Der APPO-Sprecher Florentino Lopez verkündete, dass die Lehrer für die Zeit vom 21. bis 30. Juli massenhaft mobilisieren, um die offizielle Guelaguetza zu boykottieren, ein Fest, welches die Bräuche und Traditionen der 16 in Oaxaca vertretenen ethnischen Gruppen in der Freilichthalle von Cerro del Fortin im Norden der Stadt der Öffentlichkeit präsentiert. Im letzten Jahr wurde die Guelaguetza wegen des Boykotts durch die APPO, als Teil des damals begonnenen Kampfes für den Rücktritt des Gouverneurs Ulises Ruiz, abgesagt.
Das war der Beginn der Kommune von Oaxaca. Deren brutale Unterdrückung im November 2006 wurde von der herrschenden Klasse als „völliger Sieg“ verkündet, obwohl weder die Kommune zerstört noch die Bewegung besiegt wurde. Trotz der augenscheinlichen Teilniederlage der Bewegung, glauben die Massen, dass sie zumindest einen moralischen Sieg errungen haben, da sie bewiesen haben, dass es möglich ist, die Macht des kapitalistischen Staates herauszufordern. Die moralische Sieg zeigte sich erneut am 02. Mai während des landesweiten Kampftages gegen die Angriffe auf das Rentensystem ISSSTE, an dem die APPO stark genug war, die Stadt Oaxaca vollkommen lahm zu legen. Damit konfrontiert, startete die herrschende Klasse eine neue Repressionswelle.

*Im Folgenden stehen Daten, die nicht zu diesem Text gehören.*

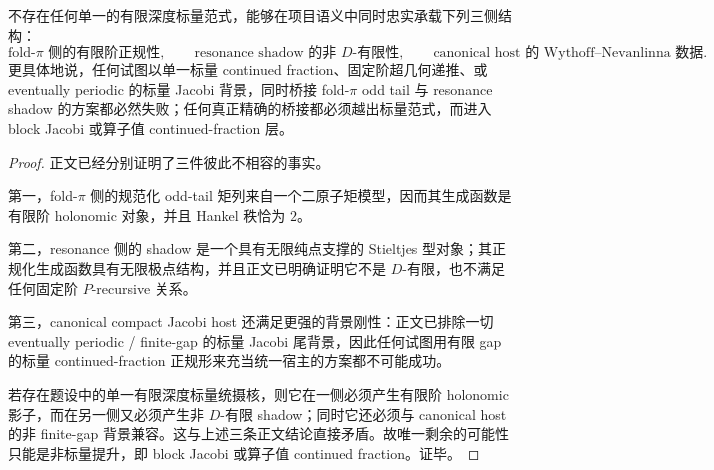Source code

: \begin{theorem}\label{thm:conclusion-oddtail-no-scalar-unifying-pi-kernel}
不存在任何单一的有限深度标量范式，能够在项目语义中同时忠实承载下列三侧结构：
\[
\text{fold-\(\pi\) 侧的有限阶正规性},
\qquad
\text{resonance shadow 的非 \(D\)-有限性},
\qquad
\text{canonical host 的 Wythoff--Nevanlinna 数据}.
\]
更具体地说，任何试图以单一标量 continued fraction、固定阶超几何递推、或 eventually periodic 的标量 Jacobi 背景，同时桥接 fold-\(\pi\) odd tail 与 resonance shadow 的方案都必然失败；任何真正精确的桥接都必须越出标量范式，而进入 block Jacobi 或算子值 continued-fraction 层。
\end{theorem}
\begin{proof}
正文已经分别证明了三件彼此不相容的事实。

第一，fold-\(\pi\) 侧的规范化 odd-tail 矩列来自一个二原子矩模型，因而其生成函数是有限阶 holonomic 对象，并且 Hankel 秩恰为 \(2\)。

第二，resonance 侧的 shadow 是一个具有无限纯点支撑的 Stieltjes 型对象；其正规化生成函数具有无限极点结构，并且正文已明确证明它不是 \(D\)-有限，也不满足任何固定阶 \(P\)-recursive 关系。

第三，canonical compact Jacobi host 还满足更强的背景刚性：正文已排除一切 eventually periodic / finite-gap 的标量 Jacobi 尾背景，因此任何试图用有限 gap 的标量 continued-fraction 正规形来充当统一宿主的方案都不可能成功。

若存在题设中的单一有限深度标量统摄核，则它在一侧必须产生有限阶 holonomic 影子，而在另一侧又必须产生非 \(D\)-有限 shadow；同时它还必须与 canonical host 的非 finite-gap 背景兼容。这与上述三条正文结论直接矛盾。故唯一剩余的可能性只能是非标量提升，即 block Jacobi 或算子值 continued fraction。证毕。
\end{proof}

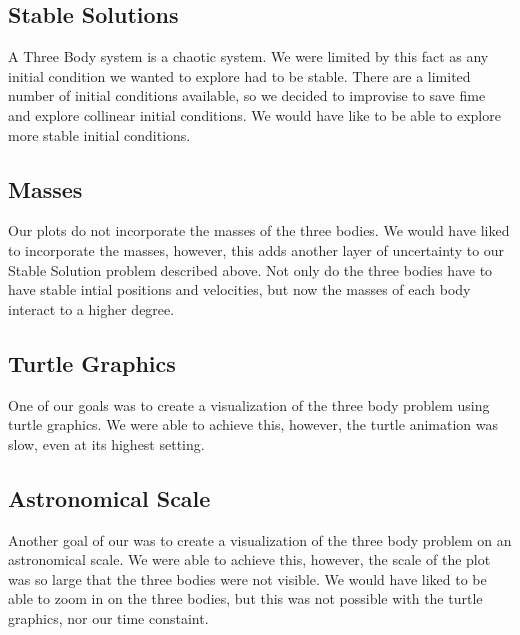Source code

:\documentclass{article}
\begin{document}
\subsection{Stable Solutions}
A Three Body system is a chaotic system. We were limited by this fact as any initial condition we wanted to explore had to be stable. There are a limited number of initial conditions available, so we decided to improvise to save fime and explore collinear initial conditions. We would have like to be able to explore more stable initial conditions.

\subsection{Masses}
Our plots do not incorporate the masses of the three bodies. We would have liked to incorporate the masses, however, this adds another layer of uncertainty to our Stable Solution problem described above. Not only do the three bodies have to have stable intial positions and velocities, but now the masses of each body interact to a higher degree.

\subsection{Turtle Graphics}
One of our goals was to create a visualization of the three body problem using turtle graphics. We were able to achieve this, however, the turtle animation was slow, even at its highest setting.

\subsection{Astronomical Scale}
Another goal of our was to create a visualization of the three body problem on an astronomical scale. We were able to achieve this, however, the scale of the plot was so large that the three bodies were not visible. We would have liked to be able to zoom in on the three bodies, but this was not possible with the turtle graphics, nor our time constaint.
\end{document}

Am 29. Oktober schrieb Militante: „Die Bundespolizei brauchte einen kompromisslosen sechsstündigen Kampf, um den wichtigsten Platz von Oaxaca einzunehmen. Tausende verteidigten die Barrikaden der APPO. Die Bilder zeigen ein Kriegsszenario. Zwischenzeitlich gab es in Mexico City Demonstrationen gegen die Unterdrückung und für die Solidarität mit der APPO. Das Großkapital, die katholische Kirche, die bürgerlichen Medien unterstützten einstimmig und freudig das Eingreifen des vom damaligen Präsidenten Vicente Fox befohlenen Einsatzes der Bundespolizei PFP. Aber was wird in den nächsten Tagen geschehen? Wird der Normalzustand wieder einsetzen? Werden die APPO-Kämpfer geschlagen in ihre Häuser zurückkehren? Wir bezweifeln es. Marx erklärte, dass die Revolution manchmal durch die Peitsche der Konterrevolution vorangetrieben wird und genau das wird jetzt passieren und es wird nur eine vorübergehende Niederlage sein.“.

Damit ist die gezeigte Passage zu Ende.